--- What you will do ---
Starting at the line that contains "Speed Game (WIP)" in the listing below, write out every line word for word until you have written the line that contains "Exercises were provided".

--- Material shown ---
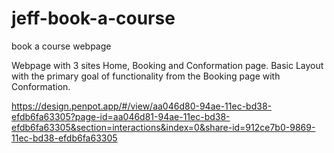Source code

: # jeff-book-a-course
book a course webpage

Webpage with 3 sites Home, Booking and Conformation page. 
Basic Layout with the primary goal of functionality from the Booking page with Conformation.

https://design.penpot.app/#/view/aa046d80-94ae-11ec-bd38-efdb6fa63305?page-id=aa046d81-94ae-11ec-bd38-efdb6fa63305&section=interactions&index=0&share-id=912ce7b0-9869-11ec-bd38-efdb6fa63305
--
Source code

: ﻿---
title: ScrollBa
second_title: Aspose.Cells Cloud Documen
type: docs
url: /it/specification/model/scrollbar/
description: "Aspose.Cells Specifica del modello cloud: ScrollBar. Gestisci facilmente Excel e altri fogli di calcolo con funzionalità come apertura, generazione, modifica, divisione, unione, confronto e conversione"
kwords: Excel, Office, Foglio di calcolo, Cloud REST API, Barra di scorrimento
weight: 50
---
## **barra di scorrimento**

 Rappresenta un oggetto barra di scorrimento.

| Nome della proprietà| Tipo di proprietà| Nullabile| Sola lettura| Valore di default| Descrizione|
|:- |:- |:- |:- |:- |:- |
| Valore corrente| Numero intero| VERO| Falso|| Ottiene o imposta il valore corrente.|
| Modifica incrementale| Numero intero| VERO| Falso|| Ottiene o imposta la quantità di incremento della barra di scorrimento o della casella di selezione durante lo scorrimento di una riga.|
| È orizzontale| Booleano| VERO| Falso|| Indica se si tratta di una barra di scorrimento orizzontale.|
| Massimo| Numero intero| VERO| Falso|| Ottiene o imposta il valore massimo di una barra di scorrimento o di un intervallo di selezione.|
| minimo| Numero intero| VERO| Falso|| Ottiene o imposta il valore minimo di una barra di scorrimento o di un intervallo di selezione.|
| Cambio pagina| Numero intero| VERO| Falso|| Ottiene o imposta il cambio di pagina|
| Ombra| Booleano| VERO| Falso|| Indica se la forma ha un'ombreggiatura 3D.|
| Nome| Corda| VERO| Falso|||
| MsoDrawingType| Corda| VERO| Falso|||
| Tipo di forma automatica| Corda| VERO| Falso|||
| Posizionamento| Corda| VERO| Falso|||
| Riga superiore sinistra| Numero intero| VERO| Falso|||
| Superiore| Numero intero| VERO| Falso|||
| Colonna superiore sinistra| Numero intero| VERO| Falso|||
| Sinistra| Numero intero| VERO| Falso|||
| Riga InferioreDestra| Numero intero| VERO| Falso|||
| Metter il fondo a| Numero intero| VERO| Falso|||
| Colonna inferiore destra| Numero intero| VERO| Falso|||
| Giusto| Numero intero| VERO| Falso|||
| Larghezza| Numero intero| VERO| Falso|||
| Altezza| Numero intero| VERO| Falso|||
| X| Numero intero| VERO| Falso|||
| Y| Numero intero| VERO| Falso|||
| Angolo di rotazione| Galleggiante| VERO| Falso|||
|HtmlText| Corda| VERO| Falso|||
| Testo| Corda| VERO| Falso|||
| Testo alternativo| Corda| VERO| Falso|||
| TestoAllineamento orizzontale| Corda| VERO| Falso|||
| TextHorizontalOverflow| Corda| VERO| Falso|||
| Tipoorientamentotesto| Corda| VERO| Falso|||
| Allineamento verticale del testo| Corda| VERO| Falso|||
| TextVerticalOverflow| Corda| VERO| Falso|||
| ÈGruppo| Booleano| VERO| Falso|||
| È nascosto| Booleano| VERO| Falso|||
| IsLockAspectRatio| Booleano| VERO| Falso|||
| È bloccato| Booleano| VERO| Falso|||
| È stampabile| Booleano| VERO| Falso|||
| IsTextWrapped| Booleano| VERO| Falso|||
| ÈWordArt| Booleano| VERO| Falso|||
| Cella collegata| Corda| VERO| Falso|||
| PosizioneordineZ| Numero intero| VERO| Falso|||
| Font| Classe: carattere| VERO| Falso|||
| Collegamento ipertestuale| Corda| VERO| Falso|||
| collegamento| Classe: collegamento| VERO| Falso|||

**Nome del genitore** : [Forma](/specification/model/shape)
* * *
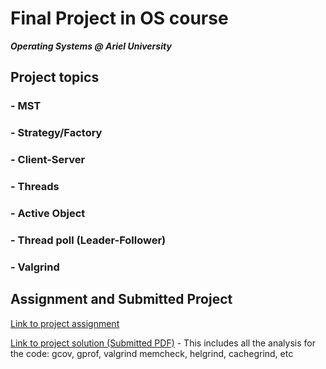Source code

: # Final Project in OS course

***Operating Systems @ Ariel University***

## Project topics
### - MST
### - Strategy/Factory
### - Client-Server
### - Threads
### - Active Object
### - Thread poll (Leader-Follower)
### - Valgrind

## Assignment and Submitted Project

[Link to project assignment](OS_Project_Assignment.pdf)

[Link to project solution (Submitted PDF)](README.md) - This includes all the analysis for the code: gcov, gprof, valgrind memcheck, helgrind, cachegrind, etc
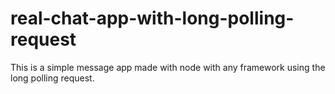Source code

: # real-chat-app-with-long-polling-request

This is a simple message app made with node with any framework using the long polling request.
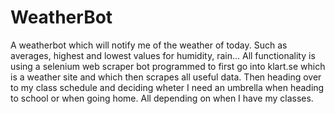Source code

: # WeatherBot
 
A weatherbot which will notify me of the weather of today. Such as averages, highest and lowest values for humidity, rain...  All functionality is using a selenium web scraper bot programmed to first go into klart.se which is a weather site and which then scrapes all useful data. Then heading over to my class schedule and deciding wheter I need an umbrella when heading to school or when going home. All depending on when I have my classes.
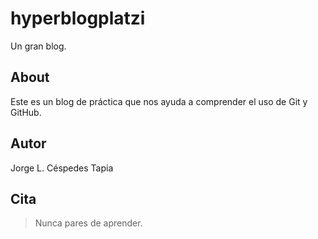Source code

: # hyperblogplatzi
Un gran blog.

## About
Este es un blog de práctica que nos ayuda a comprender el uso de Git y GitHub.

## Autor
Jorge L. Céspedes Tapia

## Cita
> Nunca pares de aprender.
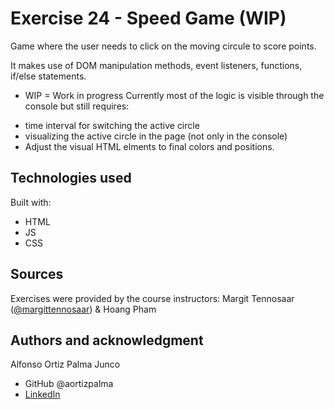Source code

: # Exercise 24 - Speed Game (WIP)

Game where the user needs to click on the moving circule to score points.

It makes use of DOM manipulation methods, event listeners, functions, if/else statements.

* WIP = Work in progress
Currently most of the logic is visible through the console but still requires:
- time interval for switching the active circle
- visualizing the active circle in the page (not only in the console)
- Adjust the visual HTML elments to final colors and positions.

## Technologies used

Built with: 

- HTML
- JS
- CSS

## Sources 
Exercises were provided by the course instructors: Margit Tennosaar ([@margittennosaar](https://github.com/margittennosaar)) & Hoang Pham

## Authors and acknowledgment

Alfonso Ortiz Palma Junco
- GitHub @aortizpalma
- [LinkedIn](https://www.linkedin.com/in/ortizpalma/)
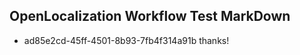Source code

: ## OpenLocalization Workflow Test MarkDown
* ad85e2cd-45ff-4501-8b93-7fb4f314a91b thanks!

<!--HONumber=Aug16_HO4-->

--- Task solution ---
: # Exercise 24 - Speed Game (WIP)

Game where the user needs to click on the moving circule to score points.

It makes use of DOM manipulation methods, event listeners, functions, if/else statements.

* WIP = Work in progress
Currently most of the logic is visible through the console but still requires:
- time interval for switching the active circle
- visualizing the active circle in the page (not only in the console)
- Adjust the visual HTML elments to final colors and positions.

## Technologies used

Built with: 

- HTML
- JS
- CSS

## Sources 
Exercises were provided by the course instructors: Margit Tennosaar ([@margittennosaar](https://github.com/margittennosaar)) & Hoang Pham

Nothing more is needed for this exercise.